**WHAT YOU ARE ASKED TO DO:**
Scan the entries for the word "python". Every line that has it should be copied.

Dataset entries
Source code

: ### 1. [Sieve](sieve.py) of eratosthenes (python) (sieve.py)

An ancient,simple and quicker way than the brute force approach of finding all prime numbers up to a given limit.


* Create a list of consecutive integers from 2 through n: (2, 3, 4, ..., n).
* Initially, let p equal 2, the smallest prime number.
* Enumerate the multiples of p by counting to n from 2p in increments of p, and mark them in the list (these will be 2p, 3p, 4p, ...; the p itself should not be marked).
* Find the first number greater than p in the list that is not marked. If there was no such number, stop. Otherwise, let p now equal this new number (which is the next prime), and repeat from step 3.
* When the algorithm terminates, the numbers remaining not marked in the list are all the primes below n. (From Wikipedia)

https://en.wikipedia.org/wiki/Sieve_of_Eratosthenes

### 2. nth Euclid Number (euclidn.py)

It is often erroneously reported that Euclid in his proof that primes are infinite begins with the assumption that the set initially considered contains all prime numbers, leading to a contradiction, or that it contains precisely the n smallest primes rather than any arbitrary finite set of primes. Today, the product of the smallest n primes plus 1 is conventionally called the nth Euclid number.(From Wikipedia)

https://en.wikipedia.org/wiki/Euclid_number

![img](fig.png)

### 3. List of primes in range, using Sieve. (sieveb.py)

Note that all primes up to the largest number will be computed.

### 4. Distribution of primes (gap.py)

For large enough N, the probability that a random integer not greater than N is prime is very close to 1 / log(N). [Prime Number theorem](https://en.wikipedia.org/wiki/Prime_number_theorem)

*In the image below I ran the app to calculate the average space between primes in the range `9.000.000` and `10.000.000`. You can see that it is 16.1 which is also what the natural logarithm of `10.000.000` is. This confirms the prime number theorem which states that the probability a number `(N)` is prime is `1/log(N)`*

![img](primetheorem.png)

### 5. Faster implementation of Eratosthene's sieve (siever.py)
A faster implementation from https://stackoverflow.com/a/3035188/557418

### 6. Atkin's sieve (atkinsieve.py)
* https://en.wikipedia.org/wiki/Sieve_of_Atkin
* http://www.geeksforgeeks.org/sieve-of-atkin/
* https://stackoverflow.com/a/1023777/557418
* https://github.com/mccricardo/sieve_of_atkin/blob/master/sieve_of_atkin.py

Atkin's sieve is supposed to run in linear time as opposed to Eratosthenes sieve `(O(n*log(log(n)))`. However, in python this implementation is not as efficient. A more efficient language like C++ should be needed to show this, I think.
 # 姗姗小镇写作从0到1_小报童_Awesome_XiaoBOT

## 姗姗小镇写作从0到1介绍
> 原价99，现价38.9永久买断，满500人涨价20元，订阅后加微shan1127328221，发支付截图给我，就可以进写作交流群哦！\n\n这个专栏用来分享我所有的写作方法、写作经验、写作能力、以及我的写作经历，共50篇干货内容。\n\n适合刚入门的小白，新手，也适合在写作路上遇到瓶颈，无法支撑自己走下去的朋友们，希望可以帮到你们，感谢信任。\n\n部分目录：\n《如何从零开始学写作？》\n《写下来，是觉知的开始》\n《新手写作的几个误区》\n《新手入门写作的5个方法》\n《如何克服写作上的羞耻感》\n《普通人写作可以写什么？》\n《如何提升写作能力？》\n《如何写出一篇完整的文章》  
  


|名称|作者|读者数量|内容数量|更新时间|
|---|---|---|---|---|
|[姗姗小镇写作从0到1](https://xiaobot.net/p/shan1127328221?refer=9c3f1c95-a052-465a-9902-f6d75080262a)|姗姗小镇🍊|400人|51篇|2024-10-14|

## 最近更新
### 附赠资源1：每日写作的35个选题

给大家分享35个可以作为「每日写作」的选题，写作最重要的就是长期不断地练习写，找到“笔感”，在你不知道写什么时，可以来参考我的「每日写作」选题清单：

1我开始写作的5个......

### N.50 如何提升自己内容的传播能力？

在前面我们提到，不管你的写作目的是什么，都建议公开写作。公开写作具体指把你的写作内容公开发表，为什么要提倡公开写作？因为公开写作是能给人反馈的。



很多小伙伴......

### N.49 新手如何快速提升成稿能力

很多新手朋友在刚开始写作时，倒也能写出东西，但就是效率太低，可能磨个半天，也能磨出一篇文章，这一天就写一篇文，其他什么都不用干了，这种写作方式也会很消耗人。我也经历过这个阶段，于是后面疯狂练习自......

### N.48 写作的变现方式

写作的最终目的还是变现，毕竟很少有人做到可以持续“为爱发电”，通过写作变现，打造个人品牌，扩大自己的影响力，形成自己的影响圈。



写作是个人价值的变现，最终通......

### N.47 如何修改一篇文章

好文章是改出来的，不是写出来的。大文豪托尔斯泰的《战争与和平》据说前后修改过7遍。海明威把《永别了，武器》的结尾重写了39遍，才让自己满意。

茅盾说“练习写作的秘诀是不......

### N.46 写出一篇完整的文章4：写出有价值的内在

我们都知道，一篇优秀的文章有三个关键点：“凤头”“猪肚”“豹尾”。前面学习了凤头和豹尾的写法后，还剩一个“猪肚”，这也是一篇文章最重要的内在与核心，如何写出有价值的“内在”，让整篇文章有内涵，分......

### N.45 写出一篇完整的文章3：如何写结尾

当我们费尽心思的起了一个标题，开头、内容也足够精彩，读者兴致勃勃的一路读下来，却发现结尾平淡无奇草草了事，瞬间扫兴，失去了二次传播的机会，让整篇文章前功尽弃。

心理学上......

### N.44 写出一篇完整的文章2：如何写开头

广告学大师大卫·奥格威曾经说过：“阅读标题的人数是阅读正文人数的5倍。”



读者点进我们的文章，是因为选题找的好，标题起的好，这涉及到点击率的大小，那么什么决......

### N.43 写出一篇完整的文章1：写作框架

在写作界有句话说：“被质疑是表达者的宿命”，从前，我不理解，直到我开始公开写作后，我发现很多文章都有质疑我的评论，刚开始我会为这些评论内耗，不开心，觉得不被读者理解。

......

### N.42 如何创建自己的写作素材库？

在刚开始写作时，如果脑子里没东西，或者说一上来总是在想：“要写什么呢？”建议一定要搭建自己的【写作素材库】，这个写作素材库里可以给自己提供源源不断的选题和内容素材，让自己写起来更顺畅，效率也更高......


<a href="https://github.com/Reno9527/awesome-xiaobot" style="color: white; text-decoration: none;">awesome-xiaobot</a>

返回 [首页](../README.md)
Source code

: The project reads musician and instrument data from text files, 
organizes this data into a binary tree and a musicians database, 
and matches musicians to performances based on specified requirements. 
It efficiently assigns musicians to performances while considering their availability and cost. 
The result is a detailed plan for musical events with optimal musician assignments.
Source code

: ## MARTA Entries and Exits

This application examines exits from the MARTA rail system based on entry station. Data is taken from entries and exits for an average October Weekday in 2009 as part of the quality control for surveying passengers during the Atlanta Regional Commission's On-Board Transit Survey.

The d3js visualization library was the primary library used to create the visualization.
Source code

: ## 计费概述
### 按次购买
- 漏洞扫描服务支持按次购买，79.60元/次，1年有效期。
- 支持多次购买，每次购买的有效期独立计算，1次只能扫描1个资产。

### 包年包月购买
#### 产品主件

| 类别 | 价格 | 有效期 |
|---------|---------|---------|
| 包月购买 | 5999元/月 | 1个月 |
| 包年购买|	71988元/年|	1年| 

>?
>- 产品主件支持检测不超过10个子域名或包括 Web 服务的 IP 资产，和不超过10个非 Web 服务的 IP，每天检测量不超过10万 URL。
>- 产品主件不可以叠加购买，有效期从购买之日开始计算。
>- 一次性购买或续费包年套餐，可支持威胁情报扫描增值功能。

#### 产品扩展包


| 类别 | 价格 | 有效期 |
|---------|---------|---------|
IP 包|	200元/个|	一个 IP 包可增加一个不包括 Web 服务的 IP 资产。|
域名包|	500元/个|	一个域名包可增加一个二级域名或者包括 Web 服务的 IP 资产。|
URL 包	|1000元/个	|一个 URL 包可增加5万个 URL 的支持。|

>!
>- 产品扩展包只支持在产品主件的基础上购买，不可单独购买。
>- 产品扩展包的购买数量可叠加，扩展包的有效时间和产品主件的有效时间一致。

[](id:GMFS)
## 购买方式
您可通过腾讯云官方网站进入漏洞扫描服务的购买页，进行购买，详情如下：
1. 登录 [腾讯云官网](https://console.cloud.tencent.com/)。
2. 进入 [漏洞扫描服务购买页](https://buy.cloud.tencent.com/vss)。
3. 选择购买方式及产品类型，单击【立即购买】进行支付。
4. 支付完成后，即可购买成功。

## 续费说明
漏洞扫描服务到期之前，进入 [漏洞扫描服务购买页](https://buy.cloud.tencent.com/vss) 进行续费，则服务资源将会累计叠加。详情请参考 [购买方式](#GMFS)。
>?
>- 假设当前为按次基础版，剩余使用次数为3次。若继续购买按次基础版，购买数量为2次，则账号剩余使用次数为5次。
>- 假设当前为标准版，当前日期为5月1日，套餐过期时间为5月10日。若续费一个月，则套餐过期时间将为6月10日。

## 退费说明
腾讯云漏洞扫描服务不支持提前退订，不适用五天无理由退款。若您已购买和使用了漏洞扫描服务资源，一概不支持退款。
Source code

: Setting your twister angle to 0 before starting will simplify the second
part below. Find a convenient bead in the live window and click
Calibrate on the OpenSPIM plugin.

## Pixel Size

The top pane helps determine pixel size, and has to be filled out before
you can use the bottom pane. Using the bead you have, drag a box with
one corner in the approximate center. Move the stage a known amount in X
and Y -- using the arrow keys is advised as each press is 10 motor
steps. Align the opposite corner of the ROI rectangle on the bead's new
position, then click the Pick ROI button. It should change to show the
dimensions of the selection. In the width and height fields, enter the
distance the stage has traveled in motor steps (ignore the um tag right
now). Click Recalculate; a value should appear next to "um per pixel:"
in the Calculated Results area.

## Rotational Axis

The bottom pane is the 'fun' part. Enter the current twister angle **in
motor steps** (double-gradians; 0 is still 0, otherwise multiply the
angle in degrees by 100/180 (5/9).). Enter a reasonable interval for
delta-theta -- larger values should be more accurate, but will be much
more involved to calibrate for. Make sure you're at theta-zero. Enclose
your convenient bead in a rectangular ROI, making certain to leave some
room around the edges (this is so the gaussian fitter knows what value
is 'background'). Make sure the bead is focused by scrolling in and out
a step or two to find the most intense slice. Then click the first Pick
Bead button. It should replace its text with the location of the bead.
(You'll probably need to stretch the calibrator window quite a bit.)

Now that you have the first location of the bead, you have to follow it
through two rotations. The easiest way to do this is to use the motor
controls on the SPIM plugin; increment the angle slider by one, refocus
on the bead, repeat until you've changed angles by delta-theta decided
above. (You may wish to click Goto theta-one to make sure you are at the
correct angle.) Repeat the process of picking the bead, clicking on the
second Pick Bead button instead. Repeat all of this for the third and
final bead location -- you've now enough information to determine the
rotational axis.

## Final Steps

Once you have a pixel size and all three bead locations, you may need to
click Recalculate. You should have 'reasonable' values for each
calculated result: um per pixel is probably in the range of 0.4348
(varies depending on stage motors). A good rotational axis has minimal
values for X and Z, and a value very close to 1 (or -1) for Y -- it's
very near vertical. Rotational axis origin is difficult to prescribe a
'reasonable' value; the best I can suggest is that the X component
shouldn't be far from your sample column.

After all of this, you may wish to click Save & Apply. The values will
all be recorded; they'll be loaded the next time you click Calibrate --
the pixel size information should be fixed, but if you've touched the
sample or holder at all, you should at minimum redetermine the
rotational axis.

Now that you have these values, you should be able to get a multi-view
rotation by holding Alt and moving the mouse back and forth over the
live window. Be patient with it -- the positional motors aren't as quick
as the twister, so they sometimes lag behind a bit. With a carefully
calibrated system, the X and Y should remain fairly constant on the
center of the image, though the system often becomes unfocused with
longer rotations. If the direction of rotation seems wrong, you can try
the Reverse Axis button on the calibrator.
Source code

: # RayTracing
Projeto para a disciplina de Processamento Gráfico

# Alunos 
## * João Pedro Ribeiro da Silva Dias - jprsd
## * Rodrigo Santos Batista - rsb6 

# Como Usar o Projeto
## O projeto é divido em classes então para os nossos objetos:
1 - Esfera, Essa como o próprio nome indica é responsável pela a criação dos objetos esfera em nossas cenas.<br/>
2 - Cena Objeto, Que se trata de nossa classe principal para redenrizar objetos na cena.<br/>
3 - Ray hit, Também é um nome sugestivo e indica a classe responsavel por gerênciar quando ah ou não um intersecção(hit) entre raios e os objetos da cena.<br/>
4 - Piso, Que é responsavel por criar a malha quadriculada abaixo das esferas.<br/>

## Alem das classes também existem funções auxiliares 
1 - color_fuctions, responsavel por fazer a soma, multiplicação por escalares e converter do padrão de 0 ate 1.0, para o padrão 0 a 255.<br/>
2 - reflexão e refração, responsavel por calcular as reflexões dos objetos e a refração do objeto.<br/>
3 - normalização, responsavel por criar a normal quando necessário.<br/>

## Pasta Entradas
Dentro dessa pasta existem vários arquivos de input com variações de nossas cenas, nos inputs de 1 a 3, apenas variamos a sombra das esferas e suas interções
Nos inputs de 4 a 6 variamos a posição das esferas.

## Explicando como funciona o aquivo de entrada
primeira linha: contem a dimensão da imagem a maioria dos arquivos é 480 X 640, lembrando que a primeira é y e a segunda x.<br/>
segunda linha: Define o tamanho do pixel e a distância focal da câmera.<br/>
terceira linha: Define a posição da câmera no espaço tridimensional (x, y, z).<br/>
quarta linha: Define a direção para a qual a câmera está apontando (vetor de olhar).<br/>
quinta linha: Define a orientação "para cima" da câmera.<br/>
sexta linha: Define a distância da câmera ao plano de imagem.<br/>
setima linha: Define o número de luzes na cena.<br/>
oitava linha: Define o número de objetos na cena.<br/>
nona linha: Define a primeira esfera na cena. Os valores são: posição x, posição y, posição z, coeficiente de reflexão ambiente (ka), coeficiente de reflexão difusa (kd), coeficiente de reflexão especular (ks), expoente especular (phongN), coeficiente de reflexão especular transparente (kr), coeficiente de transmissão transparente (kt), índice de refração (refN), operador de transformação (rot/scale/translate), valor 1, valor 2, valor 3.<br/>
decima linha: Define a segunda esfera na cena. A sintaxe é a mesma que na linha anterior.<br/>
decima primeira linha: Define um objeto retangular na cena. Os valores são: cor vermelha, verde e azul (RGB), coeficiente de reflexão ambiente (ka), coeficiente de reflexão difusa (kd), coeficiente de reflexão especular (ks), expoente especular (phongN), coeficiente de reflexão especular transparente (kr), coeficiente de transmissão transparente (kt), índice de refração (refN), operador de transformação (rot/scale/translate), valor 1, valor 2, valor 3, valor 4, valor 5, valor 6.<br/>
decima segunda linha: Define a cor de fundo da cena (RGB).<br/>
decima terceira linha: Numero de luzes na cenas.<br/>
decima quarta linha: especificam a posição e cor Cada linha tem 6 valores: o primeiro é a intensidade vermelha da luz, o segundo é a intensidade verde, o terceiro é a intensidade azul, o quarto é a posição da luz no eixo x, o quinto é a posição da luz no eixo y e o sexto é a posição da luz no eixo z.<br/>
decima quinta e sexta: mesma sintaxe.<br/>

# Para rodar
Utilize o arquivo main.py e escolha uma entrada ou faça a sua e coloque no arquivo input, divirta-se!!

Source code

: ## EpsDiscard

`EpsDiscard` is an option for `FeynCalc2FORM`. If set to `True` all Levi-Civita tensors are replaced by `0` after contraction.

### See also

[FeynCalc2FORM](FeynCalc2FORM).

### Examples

**RESULT OF THIS TASK:**
: ### 1. [Sieve](sieve.py) of eratosthenes (python) (sieve.py)
Atkin's sieve is supposed to run in linear time as opposed to Eratosthenes sieve `(O(n*log(log(n)))`. However, in python this implementation is not as efficient. A more efficient language like C++ should be needed to show this, I think.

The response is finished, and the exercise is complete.